Venerdì 21 marzo, al Villanova, in via Basento a Pulsano/TA, Artesia, servizi per l'arte e lo spettacolo in collaborazione con Controindycazioni presentano: "Taranto Arezzo Wave Band 2014", finale provinciale.
Delle tante band tarantine iscritte, sono otto quelle selezionale per partecipare alla fase delle selezioni live: Arevorti, Bifa, Don't ask me, Gianfranco Mele, Heidi for president, Le tenebre di Sophie, Remigio Furlanut, Quasar.
Solo una band, scelta da una giuria tecnica passerà all' ulteriore "Finale Regionale", nella quale si decreterà il gruppo che rappresenterà la Puglia al famoso festival nazionale.
La giuria è composta da: Toto Santacroce (Isola che vogliamo), Serena Mangione (Controindycazioni), Marco Schnabl (musicista/ingegnere del suono), Alberto Dati (musicista e produttore artistico, lavora con Minus Habens Records e Putsch! Records), Fabrizio Iurlano (Officine Taranto), Francesco Falcone (Altra Musica Live). Presenterà l'evento Sabrina Morea.
A seguire, dalle ore 00.00, la discoteca rock con Ballarock dj/vj set.
Un mix tra il rock'n'roll che ha fatto la storia da Elvis ai Beatles ai Rolling Stones, il punk con i Clash, Sex Pistols, Ramones, Offspring, Nofx e poi il momento del rock dei Led Zeppelin, Deep Purple, di Jimi Hendrix, del sound dark dei Cure e Depeche Mode. Non mancherà la selezione di successi attuali come i Kasabian, i Franz Ferdinand, I Black Keys, Placebo, Muse e tanto rock italiano.
"Il nostro scopo è sempre quello di far divertire le persone con la musica con cui siamo cresciuti e che ancora ora riempie le nostre giornate", racconta Filippiakos, mente del progetto Ballarock insieme a Streaker.
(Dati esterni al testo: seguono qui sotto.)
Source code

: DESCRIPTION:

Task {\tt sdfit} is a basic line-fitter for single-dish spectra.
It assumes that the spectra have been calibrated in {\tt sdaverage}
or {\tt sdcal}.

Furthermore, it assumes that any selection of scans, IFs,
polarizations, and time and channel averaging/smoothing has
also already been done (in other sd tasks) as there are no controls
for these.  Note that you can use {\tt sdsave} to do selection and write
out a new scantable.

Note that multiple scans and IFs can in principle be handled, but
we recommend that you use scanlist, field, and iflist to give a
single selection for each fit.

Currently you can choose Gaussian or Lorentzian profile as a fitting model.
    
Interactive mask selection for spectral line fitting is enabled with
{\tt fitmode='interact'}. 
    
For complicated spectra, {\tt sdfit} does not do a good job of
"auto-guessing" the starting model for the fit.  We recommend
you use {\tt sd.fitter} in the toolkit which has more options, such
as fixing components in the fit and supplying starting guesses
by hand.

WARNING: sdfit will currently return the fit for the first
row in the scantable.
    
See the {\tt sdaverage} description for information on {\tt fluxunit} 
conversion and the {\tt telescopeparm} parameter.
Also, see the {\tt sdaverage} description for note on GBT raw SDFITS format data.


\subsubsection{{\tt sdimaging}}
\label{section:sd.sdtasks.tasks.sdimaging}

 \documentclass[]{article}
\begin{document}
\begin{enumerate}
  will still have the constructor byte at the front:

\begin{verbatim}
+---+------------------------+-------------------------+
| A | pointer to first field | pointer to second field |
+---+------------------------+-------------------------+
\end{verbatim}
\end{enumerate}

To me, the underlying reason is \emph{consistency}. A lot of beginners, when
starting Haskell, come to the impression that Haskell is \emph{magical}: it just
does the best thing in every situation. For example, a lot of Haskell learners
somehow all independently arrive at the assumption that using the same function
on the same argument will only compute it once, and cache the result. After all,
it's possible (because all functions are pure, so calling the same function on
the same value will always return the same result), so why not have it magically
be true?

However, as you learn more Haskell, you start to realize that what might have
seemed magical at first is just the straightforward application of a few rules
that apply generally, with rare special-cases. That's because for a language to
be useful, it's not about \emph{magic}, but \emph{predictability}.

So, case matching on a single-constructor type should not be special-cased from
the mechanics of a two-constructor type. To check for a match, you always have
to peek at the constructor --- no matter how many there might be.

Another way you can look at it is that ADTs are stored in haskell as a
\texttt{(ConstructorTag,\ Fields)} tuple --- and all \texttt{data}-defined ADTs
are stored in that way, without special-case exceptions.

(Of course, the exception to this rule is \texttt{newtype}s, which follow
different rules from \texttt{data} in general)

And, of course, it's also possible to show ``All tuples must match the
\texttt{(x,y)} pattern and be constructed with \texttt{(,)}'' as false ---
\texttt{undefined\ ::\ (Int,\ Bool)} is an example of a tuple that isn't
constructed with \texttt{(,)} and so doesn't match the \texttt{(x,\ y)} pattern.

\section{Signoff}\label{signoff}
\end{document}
In particolare, con lo scopo di evitare il solito e unico accostamento "Salento-Reggae-Pizzica", il Ballarock Dj/Vj Set propone anche selezioni audio/ ideo. L'aspetto video è significativo all'interno del progetto, dal momento che tutta la selezione musicale viene accompagnata in tempo reale da una selezione di video che serve a valorizzare l'impatto emotivo della musica.
I Ballarock nel corso della loro carriera hanno condiviso il palco con numerosi artisti; dai Marlene Kuntz a Skin, dagli Afterhours ai Subsonica, dai Verdena a Il teatro degli orrori.

Infoline: 3384273389 - start ore 22.00 - ticket 5 euro.